The first storm will produce three to eight inches of snow in the upper San Juans on Thursday and Thursday night, Ramey said. After a break on Friday, heavy snowfall is expected Friday evening through Saturday night, with well over a foot of new snow anticipated from the weekend storm.
The coming storm is welcome news for the region’s skiers, as the snowpack in the San Miguel River region is 17 percent below normal compared with the 30-year average, Ramey observed. This snowpack deficit, he added, is abnormal in comparison with the rest of the state.

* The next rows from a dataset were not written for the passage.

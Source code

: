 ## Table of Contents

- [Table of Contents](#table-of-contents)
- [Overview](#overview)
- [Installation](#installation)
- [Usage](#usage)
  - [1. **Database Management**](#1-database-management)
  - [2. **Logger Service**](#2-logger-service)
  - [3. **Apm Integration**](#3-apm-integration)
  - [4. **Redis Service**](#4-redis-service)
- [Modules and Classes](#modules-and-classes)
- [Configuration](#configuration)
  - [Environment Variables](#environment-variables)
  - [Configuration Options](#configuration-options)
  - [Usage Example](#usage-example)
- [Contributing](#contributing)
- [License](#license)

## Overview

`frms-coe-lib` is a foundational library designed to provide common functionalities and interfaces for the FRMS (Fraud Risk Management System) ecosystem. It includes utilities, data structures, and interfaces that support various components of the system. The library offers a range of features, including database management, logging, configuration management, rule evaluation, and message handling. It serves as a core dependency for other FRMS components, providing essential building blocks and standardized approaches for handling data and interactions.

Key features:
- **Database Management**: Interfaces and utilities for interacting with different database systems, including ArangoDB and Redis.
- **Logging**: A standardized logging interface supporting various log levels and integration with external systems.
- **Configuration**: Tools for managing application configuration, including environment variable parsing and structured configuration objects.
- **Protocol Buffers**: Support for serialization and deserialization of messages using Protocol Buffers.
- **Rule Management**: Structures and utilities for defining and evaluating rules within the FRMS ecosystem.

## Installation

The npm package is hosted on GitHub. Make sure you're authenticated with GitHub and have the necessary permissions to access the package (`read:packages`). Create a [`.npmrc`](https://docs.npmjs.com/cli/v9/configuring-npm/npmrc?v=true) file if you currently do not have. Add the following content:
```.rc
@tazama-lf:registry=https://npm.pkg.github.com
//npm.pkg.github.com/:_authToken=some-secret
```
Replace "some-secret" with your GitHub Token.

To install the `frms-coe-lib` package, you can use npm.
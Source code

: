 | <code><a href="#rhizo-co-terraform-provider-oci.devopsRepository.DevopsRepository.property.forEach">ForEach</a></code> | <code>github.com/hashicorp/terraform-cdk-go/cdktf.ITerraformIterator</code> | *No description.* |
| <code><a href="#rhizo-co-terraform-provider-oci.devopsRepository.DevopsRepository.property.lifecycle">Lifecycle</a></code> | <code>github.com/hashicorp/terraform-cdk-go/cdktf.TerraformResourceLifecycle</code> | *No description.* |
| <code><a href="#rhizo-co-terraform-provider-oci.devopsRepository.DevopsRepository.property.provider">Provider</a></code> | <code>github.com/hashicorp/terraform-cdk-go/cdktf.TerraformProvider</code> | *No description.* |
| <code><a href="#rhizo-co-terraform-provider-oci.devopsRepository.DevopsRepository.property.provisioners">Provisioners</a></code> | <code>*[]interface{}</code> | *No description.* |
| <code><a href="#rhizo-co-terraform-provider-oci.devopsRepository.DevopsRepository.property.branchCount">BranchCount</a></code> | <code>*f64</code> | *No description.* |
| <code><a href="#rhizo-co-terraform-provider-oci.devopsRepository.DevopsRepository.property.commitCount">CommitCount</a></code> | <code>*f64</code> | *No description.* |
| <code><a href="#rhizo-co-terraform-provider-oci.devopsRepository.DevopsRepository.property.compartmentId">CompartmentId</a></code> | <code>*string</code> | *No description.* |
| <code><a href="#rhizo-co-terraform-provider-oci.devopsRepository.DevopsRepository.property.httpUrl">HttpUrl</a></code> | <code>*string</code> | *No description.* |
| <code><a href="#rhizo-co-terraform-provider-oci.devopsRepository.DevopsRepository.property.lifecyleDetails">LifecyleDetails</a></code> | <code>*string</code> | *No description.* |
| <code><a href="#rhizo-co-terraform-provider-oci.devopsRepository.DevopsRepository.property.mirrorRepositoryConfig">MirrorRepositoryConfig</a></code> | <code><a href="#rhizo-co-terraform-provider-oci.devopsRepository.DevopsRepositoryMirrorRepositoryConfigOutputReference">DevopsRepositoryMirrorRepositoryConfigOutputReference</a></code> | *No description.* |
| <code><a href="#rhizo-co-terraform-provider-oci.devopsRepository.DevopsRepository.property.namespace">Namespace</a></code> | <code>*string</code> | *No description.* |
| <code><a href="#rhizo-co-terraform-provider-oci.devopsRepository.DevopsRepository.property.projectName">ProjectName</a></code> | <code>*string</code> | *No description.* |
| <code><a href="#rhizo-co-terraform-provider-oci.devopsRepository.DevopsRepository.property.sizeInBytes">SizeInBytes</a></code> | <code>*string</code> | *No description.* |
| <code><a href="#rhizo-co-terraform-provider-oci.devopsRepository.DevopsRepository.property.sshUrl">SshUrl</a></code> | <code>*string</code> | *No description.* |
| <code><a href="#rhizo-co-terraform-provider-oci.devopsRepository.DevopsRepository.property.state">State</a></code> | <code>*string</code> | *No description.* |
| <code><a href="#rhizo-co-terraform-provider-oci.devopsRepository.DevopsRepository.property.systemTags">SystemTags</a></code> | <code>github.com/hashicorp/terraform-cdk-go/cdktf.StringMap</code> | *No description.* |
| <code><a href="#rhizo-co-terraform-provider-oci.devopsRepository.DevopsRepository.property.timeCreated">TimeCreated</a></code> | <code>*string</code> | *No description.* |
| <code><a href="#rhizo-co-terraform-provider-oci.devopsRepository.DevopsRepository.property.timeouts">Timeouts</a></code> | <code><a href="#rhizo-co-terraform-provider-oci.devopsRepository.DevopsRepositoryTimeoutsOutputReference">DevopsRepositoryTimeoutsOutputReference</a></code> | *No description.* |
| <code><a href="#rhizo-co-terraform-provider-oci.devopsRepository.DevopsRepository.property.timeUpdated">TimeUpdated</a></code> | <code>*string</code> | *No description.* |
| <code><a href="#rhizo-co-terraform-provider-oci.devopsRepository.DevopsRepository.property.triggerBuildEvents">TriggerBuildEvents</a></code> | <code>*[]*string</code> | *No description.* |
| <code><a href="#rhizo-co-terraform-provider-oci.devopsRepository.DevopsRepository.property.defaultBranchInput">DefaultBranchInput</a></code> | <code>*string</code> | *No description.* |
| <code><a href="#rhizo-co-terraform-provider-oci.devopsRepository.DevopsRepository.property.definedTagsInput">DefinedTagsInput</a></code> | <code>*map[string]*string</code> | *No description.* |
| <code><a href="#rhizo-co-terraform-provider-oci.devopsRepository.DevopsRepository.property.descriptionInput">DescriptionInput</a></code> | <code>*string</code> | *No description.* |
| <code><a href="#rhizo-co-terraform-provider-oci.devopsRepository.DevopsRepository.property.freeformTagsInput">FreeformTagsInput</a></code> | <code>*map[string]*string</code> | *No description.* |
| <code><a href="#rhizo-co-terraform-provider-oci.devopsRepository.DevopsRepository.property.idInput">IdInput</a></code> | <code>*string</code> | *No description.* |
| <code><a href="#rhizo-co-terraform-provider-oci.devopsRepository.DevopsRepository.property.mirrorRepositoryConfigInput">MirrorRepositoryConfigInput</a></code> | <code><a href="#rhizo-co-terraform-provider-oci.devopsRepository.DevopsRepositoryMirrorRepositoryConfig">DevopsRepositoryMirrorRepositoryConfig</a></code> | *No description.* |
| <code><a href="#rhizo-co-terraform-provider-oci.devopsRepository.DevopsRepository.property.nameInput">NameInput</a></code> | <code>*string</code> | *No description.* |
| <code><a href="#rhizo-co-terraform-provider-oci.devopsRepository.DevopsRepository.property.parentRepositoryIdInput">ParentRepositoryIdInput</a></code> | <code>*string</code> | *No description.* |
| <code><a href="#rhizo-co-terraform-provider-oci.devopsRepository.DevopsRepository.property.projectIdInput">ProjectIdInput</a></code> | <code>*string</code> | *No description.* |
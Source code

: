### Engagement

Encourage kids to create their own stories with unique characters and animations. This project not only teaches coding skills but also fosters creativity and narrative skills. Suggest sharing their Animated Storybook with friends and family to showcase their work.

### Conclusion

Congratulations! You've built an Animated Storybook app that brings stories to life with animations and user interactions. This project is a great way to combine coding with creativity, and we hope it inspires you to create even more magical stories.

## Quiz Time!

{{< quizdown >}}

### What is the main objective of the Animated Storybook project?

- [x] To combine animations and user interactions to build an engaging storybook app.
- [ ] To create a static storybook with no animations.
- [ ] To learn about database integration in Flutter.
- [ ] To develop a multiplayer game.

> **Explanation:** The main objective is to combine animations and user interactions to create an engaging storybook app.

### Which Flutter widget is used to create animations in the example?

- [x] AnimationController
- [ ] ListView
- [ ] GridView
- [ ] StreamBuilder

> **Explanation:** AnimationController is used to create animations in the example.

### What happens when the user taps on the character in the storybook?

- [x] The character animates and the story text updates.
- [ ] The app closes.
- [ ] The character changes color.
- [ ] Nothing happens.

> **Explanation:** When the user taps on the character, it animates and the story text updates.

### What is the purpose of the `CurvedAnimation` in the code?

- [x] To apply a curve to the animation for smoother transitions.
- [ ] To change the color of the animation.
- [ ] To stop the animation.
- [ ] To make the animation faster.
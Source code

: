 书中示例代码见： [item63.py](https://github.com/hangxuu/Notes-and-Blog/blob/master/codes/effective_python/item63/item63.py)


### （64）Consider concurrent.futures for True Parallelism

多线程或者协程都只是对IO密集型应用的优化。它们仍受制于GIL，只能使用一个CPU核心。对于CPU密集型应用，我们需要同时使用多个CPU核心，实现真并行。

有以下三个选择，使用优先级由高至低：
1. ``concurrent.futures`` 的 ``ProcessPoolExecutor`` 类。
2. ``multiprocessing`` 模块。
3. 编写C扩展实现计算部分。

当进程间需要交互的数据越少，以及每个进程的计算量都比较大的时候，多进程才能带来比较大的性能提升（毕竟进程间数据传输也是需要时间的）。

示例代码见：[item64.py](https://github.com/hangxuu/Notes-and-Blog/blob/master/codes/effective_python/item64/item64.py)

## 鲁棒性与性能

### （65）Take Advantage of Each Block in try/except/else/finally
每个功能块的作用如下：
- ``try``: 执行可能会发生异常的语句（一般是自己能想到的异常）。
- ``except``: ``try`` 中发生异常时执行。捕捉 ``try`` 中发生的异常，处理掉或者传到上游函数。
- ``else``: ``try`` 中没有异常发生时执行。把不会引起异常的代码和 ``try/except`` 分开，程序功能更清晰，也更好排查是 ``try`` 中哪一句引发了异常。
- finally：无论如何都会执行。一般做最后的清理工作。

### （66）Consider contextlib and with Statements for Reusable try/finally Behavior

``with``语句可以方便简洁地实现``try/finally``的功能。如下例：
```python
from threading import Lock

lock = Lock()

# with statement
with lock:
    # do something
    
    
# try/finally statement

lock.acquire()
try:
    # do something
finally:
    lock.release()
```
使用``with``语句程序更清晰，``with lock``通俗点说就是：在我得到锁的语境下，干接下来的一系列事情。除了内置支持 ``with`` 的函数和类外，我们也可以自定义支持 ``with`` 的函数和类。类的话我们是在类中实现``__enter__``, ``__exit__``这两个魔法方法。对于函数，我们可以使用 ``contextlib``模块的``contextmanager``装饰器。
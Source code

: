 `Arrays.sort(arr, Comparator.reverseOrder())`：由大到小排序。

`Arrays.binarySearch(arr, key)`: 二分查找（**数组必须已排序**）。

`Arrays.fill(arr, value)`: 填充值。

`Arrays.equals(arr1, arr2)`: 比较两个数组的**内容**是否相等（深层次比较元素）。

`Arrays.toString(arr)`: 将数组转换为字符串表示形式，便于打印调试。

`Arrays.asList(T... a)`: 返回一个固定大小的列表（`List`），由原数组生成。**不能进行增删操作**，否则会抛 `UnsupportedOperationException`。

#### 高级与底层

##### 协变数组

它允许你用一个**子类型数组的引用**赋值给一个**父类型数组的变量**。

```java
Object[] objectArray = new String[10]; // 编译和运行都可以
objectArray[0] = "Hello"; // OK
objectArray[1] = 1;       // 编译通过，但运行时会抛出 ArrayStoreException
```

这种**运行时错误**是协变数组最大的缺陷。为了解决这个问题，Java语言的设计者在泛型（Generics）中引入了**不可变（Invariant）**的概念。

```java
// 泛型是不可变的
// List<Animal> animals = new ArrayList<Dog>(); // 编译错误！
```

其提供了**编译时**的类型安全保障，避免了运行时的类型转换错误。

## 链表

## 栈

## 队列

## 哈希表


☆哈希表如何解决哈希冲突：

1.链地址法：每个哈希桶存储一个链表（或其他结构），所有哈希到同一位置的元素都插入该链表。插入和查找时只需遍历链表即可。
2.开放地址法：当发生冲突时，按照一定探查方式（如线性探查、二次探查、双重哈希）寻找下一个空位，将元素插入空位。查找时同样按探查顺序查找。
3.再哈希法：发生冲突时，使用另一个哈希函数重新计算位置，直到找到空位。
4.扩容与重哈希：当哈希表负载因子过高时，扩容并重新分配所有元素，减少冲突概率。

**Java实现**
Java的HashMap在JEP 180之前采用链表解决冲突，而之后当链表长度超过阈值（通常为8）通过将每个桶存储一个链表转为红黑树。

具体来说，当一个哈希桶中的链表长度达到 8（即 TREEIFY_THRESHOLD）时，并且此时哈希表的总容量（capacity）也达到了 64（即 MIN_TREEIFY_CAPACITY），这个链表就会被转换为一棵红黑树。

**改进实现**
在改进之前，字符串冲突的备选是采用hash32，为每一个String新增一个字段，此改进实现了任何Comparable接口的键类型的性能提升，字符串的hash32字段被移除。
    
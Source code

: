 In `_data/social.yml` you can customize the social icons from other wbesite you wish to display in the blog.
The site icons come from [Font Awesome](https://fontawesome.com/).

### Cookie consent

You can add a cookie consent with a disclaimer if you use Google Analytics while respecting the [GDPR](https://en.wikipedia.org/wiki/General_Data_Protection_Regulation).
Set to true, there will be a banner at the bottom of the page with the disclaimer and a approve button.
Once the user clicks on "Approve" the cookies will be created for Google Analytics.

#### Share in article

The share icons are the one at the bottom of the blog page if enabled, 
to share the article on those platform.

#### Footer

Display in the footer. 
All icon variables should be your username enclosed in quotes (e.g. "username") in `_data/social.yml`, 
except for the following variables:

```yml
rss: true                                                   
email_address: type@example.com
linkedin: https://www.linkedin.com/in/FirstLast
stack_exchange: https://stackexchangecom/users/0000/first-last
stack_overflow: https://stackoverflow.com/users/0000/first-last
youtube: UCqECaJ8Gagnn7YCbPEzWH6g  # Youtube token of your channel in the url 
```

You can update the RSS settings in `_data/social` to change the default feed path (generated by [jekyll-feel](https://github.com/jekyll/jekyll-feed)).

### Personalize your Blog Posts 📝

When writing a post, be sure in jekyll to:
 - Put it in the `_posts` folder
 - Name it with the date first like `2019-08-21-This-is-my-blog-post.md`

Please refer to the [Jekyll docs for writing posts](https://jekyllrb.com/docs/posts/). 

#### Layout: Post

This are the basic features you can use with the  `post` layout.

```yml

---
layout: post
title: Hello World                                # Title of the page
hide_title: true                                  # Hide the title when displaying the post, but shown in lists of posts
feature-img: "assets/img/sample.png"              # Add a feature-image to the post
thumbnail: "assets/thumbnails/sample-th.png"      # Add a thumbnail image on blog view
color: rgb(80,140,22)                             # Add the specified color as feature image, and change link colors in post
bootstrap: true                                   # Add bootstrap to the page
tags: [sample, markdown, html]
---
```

“Things to the south in Colorado are dry, with Highway 50 being the delineator,” said Ramey. “Southwest Colorado has below-normal snowpack. The Gunnison River Basin is just above normal, and the Upper Colorado River basin is 128 percent above, normal as well.”
Jim Daniels, another forecaster at the National Weather Service in Grand Junction, said that while March and April are typically wet periods of the year, bringing heavy snows to the San Juans, he doesn’t expect heavy snowfalls this spring.
Ramey agreed with his colleague. “The outlook for March, April and May appears to show a tendency for dryer-than-normal conditions,” he said. “For the remainder of this month, we’ll see periods of precipitation move into Colorado. We’ll see chances of snow in the western San Juans. Looking at the 30-day outlook, things favor a drying period after the first week of March.”
Watch Out Up There
Even though Telluride is facing a below-average year in terms of snowfall, Josh Hirshberg, backcountry avalanche forecaster for the San Juan region at the Colorado Avalanche Information Center, said avalanche danger is heightened throughout the region.
“For the storm coming on Thursday, it’s hard to tell how it’ll affect the avalanche danger,” he said. “I do predict it won’t be enough to affect deeper layers. But it may result in small slides on the surface of the snow.”
But if the storm on Saturday and Sunday brings, as anticipated, nearly a foot of snow, Hirshberg added, it could spell danger in some areas.
“If we do get a foot or more with wind, we may start to see some avalanches running on deeper layers” which are especially dangerous to skiers, he said.
Hirshberg, who monitors a large portion of Colorado – from Telluride in the west to Lake City in the east, and south to the New Mexico border – observed a “very large” skier-triggered avalanche Monday afternoon in Telluride’s Bear Creek, on one of its westerly slopes.
“The nature of the Bear Creek terrain is very avalanche-prone,” he said. “With enough snow by later in the weekend, we may see more slides like that.”
But Tom Watkinson, director of public relations at the Telluride Ski Resort, said this weekend’s snowfall won’t impact the risk of slides in the majority of Telski’s in-bound terrain.
“It will affect our hike-to terrain,” he said. “High snow and winds can affect the conditions up there. But our ski patrol will take measures to make sure that all terrain is safe for the public to ski.”
Still, said Hirshberg, the backcountry surrounding the Telluride region remains at risk for avalanches.
“Sunny slopes have crusts right now, and new doesn’t bond well to that… Certainly any new snow will be falling on a variety of surfaces that it may not bond well to.”
Snowpack, he added, is made up of a variety of layers that are formed over the history of the winter, from different storms and weather events.
“It’s those differences in those layers that makes the snow unstable and so like right now, the snow that’s been sitting on the surface has been sitting there for more than a week, and it’s changed in a lot of ways…”
Hirshberg’s avalanche forecasts, available on avalanche.state.co.us, say the northern and southern San Juans have a moderate – level two out of five – risk of avalanche danger.
But, he said, this winter has been “somewhat average” in terms of number of recorded avalanches in the San Juans.